O presente de Natal de Lucas

O ano de 2020 começa com chave de ouro para o estudante de Pedagogia da Universidade Federal do Rio Grande do Sul (UFRGS), Lucas da Silva Andrades, de 25 anos. O aluno do terceiro semestre ganhou um triciclo motorizado, adaptado para deficientes, que foi construído pelos discentes do curso de Eletromecânica do Instituto Federal Sul-riograndense (IFSul) de Venâncio Aires.

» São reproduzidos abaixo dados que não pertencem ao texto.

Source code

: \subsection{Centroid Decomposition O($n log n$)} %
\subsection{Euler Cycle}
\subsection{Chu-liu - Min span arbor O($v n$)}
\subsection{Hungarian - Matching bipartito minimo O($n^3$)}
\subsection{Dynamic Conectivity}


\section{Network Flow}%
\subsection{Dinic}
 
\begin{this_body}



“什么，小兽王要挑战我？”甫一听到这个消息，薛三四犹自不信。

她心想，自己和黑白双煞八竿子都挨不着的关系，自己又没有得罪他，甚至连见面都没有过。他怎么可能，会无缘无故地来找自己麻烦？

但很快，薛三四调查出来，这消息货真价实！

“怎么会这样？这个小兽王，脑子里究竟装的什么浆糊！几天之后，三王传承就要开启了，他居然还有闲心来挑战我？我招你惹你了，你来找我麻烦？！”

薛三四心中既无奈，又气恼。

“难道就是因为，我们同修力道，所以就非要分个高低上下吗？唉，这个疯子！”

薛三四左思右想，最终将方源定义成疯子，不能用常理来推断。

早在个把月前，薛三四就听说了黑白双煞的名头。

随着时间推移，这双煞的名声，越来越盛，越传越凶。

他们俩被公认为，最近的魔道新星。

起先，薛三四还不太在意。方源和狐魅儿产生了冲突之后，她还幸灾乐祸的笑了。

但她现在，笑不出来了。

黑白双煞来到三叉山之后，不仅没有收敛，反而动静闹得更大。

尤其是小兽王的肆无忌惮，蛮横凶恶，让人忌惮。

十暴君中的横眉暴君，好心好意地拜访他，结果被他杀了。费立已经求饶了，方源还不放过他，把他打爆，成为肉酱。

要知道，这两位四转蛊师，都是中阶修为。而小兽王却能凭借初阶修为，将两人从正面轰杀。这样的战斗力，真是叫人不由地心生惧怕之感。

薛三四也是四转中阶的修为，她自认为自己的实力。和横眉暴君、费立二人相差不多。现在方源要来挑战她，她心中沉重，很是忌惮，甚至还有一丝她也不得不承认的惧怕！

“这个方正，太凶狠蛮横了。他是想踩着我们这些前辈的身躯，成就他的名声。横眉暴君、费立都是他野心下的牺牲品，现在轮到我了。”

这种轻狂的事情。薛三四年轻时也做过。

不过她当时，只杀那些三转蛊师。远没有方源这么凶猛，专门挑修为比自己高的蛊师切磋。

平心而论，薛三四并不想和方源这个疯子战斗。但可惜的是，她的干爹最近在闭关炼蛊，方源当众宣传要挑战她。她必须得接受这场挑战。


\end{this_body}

Engenheiro Mecânico e Pedagogo, o docente do IFSul, Imar Junior, conta que a professora Simone Valdete, da Faculdade de Educação da UFRGS, viu uma reportagem sobre a proposta de inclusão e empreendedorismo e entrou em contato com o diretor do Instituto relatando as necessidades do Lucas. “Nós chamamos esta atividade de Projeto Integrador e ela envolve todas as disciplinas do 4° semestre do curso Técnico em Eletromecânica (Automação Industrial, SHP, Práticas de Manutenção Industrial, Gestão Industrial, Inglês). De forma resumida, nosso semestre é dividido em duas etapas. Na primeira, os alunos desenvolvem os projetos na teoria, utilizando softwares de desenho e estruturando parte do manual técnico do mesmo. Na segunda, após a aprovação dos professores, os alunos são liberados para a fabricação dos protótipos e nós, docentes, mediamos seus trabalhos”, ela relata, ressaltando que o projeto foi idealizado pelo professor Marcelo Barros, da disciplina de Automação Industrial, mas que, há cerca de 2 anos e meio, foi possível integrar todas as disciplinas e atingir resultados mais significativos.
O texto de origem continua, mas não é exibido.